そんな純真な瞳に見つめられ、伯爵は困り顔をしている。
「オホンッ、シンオベロン卿、わかった。もうしまってくれ」
「はい、かしこまりました。ところで……先ほどおっしゃってましたが、街道の巡回を増やしていただけるのでしょうか?」
「もちろんだ。これだけの魔物がまた現れると思えないが、巡回を強化させよう」
「ありがとうございます」
「ホッホッホ、面白いなぁ。この国の者でもない貴公が、礼を言うとはな。ホッホッホ」
「人の命に国境はありませんから」
「ホッホッホ、さすが『救国の英雄』殿だな。今後、表立って貴公と交流することはできぬが、もし何かあればギルド長を通じて話をよこしてくれ。力になれることがあれば、力になろう」
「ありがとうございます」
「リリイとチャッピーには、どこに行けば会えるの?」
別れの雰囲気を察知したルージュちゃんが、切実な表情で問いかけた。
「しばらく迷宮都市にいるのだ」
「迷宮の中にいるかもなの〜」
リリイとチャッピーが、のん気な感じで答えている。
「そうじゃなくて、宿とか決まってないの?」
「すみません。まだ宿は決めてないんです」
俺が代わりに答えた。
「ルージュ様、私は『ヨカイ商会』のメーダマンと申しますが、しばらくは私の屋敷にいると思います。南区の『西ブロック』の『中級エリア』にあります」
メーダマンさんが、気を利かせ答えてくれた。
「分りました。二人ともまた会いましょう」
「わかったなのだ」
「チャッピーも会いたいなの〜」
「リリイとチャッピーの友達になってくれたお礼に、これをあげるよ。口に含んで噛まないで舐めてね」
俺はルージュちゃんに、ドロップをあげた。
飴作りを発展させて、丸いドロップを作っていたのだ。
それを『竹プラスチック』の箱に入れて、商品にしようと思っていて、その試作品を持っていたのである。
「甘くて、美味しいのだ!」
「口の中がずっと幸せなの〜。噛んじゃダメなの〜」
リリイとチャッピーがそう言って、自分たちのドロップの箱の蓋を開けて一つずつ口に入れた。
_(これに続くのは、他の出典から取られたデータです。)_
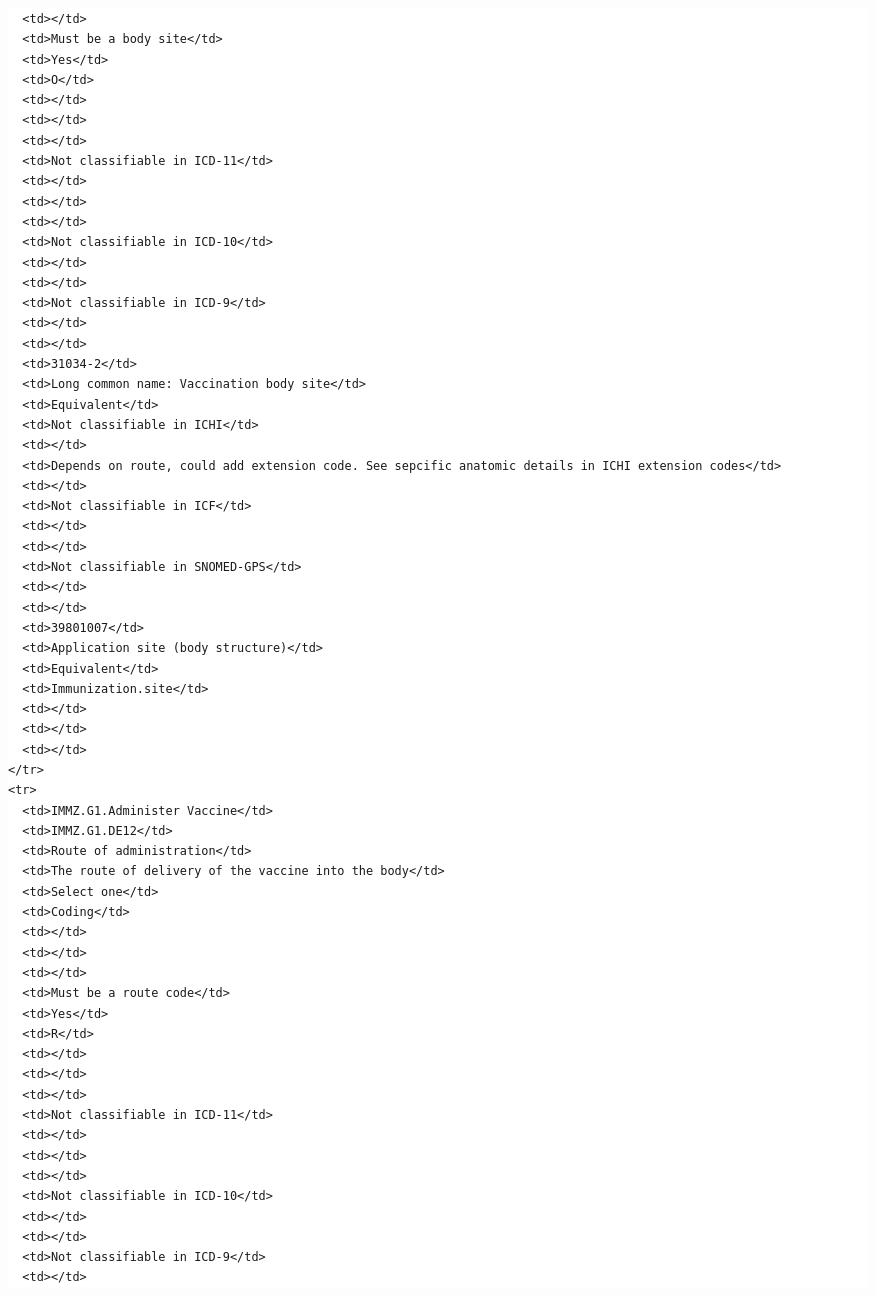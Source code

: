       <td></td>
      <td>Must be a body site</td>
      <td>Yes</td>
      <td>O</td>
      <td></td>
      <td></td>
      <td></td>
      <td>Not classifiable in ICD-11</td>
      <td></td>
      <td></td>
      <td></td>
      <td>Not classifiable in ICD-10</td>
      <td></td>
      <td></td>
      <td>Not classifiable in ICD-9</td>
      <td></td>
      <td></td>
      <td>31034-2</td>
      <td>Long common name: Vaccination body site</td>
      <td>Equivalent</td>
      <td>Not classifiable in ICHI</td>
      <td></td>
      <td>Depends on route, could add extension code. See sepcific anatomic details in ICHI extension codes</td>
      <td></td>
      <td>Not classifiable in ICF</td>
      <td></td>
      <td></td>
      <td>Not classifiable in SNOMED-GPS</td>
      <td></td>
      <td></td>
      <td>39801007</td>
      <td>Application site (body structure)</td>
      <td>Equivalent</td>
      <td>Immunization.site</td>
      <td></td>
      <td></td>
      <td></td>
    </tr>
    <tr>
      <td>IMMZ.G1.Administer Vaccine</td>
      <td>IMMZ.G1.DE12</td>
      <td>Route of administration</td>
      <td>The route of delivery of the vaccine into the body</td>
      <td>Select one</td>
      <td>Coding</td>
      <td></td>
      <td></td>
      <td></td>
      <td>Must be a route code</td>
      <td>Yes</td>
      <td>R</td>
      <td></td>
      <td></td>
      <td></td>
      <td>Not classifiable in ICD-11</td>
      <td></td>
      <td></td>
      <td></td>
      <td>Not classifiable in ICD-10</td>
      <td></td>
      <td></td>
      <td>Not classifiable in ICD-9</td>
      <td></td>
それを見たルージュちゃんも真似して、俺が渡した箱を開け、ドロップを口に入れた。
「甘い! 美味しい……」
ルージュちゃんが、とろけそうな顔をしている。
このドロップは砂糖主体のものと、果汁を混ぜたイチゴ味、リンゴ味、ブドウ味の四種ミックスなのだ。
ルージュちゃんの美味しそうな顔を見て、伯爵やギルド長が欲しそうな顔をしていたので、二人にも一箱ずつプレゼントした。
メーダマンさんにもあげた。
「これも貴公が考えたのか? なんなのだ一体、貴公は料理人なのか!?」
「これは素晴らしいのう。口に含んでいる間、ずっと幸せが続くのじゃ」
「ほんとに素晴らしいです。冒険者が迷宮に持って行くにも良いのではないでしょうか?」
伯爵、ギルド長、メーダマンさんが、ふにゃふにゃな顔になっている。
「おう、それはいい! 冒険者の非常食にも良いのではないか!?」
ギルド長が手をポンと叩いた。
「食事の代わりにはならないかもしれませんが、甘いものを取ると疲れが取れますし、そういう意味ではいいかもしれませんね」
俺がそう答えると、ギルド長はニヤリとした。
「よかろう! これを特別にギルドの酒場で、販売しようではないか!」
純粋にルージュちゃんにプレゼントしたかっただけなのだが……なぜか追加の納入商品になってしまった。
まぁ『フェアリー商会』で販売に向けて、量産しようと思っていたからいいけどね。